■ **What to produce**
Would you go through the records below and copy each line with the string "releases"?

*** Records for the exercise Section Begins ***

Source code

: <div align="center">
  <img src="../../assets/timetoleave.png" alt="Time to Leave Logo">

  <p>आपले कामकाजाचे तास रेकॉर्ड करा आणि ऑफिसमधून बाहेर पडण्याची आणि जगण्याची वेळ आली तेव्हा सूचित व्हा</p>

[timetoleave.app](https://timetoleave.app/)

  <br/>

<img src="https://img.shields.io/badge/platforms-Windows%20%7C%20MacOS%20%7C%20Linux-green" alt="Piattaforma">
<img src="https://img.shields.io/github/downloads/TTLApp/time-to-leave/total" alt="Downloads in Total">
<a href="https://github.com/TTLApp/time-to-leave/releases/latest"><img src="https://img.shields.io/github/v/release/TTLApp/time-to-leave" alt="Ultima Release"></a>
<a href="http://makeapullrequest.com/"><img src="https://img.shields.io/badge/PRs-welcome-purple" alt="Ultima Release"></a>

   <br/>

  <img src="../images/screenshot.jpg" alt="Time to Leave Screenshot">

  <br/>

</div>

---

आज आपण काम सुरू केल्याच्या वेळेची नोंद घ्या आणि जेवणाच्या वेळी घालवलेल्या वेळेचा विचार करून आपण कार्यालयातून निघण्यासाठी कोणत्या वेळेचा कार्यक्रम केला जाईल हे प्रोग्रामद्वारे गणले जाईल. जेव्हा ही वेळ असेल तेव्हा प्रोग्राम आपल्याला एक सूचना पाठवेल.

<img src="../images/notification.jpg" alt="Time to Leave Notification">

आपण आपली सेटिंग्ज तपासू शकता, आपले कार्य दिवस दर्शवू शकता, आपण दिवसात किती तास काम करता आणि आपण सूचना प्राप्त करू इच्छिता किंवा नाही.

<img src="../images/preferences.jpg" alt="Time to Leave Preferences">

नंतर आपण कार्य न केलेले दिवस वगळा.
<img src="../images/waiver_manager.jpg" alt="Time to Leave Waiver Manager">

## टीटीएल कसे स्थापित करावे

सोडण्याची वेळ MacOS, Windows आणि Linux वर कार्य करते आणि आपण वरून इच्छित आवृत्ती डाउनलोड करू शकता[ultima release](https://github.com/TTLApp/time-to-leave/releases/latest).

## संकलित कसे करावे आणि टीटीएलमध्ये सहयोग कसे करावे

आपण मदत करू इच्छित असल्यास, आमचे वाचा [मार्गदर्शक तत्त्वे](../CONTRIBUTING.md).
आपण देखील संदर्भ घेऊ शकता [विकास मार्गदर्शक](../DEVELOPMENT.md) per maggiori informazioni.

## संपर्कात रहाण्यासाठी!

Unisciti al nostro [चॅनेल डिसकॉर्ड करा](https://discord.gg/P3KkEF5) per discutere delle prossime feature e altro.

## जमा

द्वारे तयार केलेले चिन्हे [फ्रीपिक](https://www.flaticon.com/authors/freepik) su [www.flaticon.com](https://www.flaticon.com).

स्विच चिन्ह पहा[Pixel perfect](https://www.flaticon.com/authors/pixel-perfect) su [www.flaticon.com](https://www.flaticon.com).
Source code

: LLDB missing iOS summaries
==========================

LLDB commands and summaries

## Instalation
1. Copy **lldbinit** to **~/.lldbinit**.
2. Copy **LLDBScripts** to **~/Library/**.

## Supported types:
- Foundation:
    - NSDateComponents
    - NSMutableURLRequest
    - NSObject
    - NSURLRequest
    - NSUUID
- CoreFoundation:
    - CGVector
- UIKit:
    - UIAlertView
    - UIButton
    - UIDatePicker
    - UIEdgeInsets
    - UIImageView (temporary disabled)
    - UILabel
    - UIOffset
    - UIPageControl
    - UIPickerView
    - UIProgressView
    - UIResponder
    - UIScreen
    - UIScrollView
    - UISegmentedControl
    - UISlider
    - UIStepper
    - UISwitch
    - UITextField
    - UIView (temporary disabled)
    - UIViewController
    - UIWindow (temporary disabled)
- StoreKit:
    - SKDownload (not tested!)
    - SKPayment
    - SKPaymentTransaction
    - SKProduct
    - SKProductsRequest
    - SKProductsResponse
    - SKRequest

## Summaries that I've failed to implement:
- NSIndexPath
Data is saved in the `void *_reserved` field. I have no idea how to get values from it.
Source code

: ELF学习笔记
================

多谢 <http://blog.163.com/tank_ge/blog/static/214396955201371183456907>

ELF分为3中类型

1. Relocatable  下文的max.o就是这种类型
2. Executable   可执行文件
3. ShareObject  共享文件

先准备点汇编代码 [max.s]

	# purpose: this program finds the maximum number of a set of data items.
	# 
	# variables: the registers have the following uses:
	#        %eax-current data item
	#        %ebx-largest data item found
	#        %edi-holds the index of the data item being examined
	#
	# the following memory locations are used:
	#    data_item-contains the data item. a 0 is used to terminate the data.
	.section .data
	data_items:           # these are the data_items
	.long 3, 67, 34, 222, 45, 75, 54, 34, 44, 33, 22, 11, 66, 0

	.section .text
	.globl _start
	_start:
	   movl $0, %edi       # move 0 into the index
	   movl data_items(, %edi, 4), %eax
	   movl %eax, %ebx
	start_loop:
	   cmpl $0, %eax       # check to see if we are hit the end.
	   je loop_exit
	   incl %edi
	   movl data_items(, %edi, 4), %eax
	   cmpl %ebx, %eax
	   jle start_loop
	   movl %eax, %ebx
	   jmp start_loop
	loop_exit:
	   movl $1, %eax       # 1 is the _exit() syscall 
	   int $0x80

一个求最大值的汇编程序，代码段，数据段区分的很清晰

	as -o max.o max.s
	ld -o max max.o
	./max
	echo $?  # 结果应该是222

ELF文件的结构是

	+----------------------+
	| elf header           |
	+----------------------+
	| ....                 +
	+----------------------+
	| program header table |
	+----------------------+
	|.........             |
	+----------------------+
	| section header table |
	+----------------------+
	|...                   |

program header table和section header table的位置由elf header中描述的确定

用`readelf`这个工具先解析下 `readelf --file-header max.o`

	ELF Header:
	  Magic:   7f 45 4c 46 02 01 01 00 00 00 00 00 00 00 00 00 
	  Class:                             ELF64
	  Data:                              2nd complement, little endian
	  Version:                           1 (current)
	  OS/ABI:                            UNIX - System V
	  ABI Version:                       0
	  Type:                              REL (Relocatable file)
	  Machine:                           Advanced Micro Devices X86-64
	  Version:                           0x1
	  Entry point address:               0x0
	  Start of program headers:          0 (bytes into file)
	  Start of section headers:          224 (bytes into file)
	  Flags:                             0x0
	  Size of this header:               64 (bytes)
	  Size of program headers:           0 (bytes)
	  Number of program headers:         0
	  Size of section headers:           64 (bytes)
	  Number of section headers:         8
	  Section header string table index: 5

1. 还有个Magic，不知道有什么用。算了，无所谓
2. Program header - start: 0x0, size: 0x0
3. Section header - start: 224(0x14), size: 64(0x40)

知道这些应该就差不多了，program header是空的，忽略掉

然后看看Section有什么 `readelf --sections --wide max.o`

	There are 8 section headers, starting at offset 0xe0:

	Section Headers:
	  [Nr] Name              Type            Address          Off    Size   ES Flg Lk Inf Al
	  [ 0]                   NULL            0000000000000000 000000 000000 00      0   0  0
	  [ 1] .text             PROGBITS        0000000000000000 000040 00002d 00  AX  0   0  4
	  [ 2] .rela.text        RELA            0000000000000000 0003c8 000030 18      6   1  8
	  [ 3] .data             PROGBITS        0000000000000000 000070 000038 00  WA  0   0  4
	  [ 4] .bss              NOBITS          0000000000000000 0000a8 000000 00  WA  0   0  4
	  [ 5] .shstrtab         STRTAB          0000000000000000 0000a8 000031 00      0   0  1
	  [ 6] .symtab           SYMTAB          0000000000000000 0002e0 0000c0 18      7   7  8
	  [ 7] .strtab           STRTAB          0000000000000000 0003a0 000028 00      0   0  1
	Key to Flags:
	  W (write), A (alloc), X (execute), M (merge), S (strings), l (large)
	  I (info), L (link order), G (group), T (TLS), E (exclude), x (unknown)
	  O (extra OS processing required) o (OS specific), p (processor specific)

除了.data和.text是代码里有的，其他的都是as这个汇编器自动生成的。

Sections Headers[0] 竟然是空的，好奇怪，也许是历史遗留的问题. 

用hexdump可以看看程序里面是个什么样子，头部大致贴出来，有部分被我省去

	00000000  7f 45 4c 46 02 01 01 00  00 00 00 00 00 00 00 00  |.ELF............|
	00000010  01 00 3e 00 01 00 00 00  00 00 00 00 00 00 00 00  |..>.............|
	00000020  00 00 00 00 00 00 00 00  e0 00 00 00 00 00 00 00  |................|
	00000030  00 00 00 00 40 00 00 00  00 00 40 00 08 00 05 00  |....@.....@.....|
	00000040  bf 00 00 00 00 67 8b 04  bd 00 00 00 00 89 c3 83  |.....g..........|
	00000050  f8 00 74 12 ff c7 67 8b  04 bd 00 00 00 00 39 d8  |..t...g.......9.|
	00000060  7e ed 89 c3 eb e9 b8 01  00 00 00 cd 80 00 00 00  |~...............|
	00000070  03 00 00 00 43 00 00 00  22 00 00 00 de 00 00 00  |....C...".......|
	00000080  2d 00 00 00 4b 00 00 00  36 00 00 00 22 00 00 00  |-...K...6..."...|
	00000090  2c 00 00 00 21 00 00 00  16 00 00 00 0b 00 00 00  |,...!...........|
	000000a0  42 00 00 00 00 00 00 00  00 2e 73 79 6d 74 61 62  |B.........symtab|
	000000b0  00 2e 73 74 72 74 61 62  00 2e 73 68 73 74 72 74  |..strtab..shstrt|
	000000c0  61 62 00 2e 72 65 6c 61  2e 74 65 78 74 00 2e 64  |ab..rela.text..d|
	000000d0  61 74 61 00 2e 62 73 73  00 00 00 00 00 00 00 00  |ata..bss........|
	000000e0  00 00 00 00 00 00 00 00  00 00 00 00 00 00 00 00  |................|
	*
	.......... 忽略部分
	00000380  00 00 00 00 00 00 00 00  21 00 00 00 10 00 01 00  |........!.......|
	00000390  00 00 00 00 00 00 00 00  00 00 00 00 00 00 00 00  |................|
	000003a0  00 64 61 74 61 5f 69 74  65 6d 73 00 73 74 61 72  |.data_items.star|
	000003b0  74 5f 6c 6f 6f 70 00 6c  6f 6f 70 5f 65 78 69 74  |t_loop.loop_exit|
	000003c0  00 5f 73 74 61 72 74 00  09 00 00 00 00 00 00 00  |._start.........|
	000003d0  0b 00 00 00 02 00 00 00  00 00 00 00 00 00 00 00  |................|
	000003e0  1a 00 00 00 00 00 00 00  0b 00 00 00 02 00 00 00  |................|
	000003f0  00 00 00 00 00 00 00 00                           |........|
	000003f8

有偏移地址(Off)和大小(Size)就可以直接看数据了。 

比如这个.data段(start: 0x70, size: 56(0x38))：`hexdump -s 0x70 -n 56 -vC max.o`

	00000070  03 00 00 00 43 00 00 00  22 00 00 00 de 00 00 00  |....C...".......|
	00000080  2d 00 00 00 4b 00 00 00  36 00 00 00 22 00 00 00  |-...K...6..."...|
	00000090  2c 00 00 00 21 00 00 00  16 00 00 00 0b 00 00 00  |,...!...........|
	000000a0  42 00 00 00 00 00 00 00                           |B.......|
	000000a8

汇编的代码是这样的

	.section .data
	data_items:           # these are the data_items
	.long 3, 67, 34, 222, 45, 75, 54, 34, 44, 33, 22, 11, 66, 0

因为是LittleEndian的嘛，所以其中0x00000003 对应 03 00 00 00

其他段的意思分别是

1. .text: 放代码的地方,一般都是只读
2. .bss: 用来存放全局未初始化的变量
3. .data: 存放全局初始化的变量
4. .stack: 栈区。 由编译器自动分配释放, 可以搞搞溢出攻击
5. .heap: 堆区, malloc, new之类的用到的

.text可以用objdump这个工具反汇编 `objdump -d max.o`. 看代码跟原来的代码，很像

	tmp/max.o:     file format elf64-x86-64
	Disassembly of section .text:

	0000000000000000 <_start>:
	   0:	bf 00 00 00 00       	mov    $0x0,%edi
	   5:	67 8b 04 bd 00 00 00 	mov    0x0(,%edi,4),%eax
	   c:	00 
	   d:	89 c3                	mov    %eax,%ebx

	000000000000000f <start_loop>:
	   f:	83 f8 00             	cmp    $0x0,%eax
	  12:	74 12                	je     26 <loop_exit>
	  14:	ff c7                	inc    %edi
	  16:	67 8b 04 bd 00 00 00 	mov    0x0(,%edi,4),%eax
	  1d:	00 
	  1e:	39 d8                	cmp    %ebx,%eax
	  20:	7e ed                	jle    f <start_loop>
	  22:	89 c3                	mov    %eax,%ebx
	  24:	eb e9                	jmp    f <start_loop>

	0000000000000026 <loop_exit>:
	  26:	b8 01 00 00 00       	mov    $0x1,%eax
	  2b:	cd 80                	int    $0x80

*** Records for the exercise Section Ends ***

■ **Your response**
<a href="https://github.com/TTLApp/time-to-leave/releases/latest"><img src="https://img.shields.io/github/v/release/TTLApp/time-to-leave" alt="Ultima Release"></a>
सोडण्याची वेळ MacOS, Windows आणि Linux वर कार्य करते आणि आपण वरून इच्छित आवृत्ती डाउनलोड करू शकता[ultima release](https://github.com/TTLApp/time-to-leave/releases/latest).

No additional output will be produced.